Last time we were in the Remembrance Garden, someone asked me about this sculpture (pictured above). This led me to do some research, and lo and behold, I found this lovely piece of writing by Leo Goertz.
“Plants change and grow. A sculpture is a fixed physical presence but it too changes, by the brightness of the sun, by shadow, by being wet or covered with snow. I enjoy Arlie Regier’s sculpture as an abstract art piece, created from found and modified found materials. If one enjoys art more with an accompanying narrative, the obvious narrative is that it could represent a sail boat. This, in turn, implies motion or time. In a setting of a memorial garden this could represent ashes to ashes, birth to death, or more broadly, setting or attaining goals. Its direction, pointing to the church might even suggest the church as a haven. The sculpture might also be the object of exploration, and with that as transition, we move to exploration.”
So there you have it.
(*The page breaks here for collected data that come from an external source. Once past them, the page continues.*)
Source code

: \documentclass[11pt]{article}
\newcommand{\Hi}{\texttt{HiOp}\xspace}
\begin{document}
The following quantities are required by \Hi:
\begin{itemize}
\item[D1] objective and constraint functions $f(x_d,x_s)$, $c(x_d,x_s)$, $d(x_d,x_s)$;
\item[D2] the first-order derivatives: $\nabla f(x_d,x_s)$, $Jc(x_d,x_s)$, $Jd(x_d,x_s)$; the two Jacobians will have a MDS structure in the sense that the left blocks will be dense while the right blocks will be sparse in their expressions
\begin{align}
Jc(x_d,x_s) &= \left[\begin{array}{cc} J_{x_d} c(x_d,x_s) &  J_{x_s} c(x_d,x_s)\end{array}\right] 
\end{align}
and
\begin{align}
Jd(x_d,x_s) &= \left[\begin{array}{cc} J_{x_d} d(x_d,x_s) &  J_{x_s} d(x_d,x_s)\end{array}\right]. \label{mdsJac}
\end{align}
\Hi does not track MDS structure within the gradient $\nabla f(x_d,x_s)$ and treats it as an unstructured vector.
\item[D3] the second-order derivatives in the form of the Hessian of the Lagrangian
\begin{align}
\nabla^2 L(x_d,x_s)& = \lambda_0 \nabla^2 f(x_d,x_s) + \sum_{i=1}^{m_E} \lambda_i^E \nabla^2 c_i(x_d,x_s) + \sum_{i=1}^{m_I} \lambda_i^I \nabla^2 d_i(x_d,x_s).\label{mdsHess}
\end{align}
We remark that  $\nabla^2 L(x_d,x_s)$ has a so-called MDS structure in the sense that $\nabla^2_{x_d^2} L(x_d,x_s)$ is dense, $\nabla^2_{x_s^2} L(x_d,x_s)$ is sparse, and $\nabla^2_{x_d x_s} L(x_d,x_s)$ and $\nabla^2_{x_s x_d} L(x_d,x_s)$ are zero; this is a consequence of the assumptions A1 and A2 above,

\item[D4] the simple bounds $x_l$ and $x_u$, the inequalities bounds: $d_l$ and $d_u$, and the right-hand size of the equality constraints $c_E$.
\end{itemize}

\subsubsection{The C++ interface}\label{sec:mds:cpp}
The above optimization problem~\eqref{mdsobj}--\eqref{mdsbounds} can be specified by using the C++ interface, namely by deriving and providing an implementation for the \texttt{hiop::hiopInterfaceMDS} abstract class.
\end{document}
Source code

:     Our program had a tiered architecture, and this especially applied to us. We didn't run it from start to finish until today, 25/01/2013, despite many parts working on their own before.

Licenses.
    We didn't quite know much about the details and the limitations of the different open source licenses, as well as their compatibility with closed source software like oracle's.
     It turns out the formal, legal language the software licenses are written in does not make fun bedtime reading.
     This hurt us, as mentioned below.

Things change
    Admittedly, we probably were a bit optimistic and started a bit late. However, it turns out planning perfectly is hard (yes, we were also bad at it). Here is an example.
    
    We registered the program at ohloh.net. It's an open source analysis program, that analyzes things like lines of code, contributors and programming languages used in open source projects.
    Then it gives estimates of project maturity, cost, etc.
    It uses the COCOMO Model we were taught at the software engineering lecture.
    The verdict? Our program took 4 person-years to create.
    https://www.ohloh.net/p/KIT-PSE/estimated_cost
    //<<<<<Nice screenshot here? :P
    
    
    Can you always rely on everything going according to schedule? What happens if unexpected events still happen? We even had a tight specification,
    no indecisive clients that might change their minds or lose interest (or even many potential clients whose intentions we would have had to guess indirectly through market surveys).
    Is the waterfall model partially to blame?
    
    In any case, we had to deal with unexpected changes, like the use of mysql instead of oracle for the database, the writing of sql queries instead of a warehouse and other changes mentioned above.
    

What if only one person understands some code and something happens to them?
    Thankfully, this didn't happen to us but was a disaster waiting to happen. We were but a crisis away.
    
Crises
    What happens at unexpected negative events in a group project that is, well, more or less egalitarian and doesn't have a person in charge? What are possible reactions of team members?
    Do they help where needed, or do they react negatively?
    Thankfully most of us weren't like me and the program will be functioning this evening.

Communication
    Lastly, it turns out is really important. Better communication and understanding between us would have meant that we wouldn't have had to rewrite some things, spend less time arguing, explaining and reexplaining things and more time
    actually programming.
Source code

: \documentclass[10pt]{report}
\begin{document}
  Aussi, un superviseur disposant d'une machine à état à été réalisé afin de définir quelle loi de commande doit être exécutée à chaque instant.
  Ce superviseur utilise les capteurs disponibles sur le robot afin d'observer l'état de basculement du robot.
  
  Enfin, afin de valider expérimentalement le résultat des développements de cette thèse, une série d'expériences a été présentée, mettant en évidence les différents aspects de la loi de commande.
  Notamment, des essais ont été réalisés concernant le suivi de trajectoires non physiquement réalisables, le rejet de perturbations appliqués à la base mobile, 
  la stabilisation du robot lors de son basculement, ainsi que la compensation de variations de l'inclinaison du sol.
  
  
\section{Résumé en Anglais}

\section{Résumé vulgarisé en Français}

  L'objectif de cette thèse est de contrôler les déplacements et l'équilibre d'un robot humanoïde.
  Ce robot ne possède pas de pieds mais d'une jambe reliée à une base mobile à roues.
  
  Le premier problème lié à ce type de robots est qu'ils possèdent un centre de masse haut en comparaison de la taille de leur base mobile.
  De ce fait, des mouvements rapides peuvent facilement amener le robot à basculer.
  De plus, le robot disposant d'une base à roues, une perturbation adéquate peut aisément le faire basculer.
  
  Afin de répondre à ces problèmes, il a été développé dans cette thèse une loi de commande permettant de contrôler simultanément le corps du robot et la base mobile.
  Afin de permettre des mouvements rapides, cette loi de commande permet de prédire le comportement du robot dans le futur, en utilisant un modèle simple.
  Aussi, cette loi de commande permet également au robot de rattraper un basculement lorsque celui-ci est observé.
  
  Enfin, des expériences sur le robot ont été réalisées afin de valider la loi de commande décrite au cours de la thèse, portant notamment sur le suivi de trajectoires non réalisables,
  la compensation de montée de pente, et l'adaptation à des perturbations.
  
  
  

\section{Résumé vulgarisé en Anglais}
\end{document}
We may be the stewards of the only KS garden with a sail boat sculpture in the middle of it. I’m ok with that because I love this image of the church being a haven for all of us out on the choppy, sometimes chaotic seas of life. May this sailboat help us remember those who sailed before us, who pointed the way for us. And may we who are still living, sail on, building the kind of church that truly provides a haven for all who seek it.
Love Leo’s words and interpretation. Thanks for sharing Ruth.
A lovely piece with the wonderful musings on the sculpture by Leo. It will be more meaningful to me now as I contemplate the Garden and those who have passed on. june
I love your reflections Ruth, and also the words from Leo. I too cherish the “movement” that a sail boat implies: thought this sculpture is “stationary” it celebrates “movement” (“sometimes agonizingly slow”, and again swift as time.) You words are especially pertinent as we recognize Frank Ward as once present, now remembered, soon gone with the wind! thanks be to God!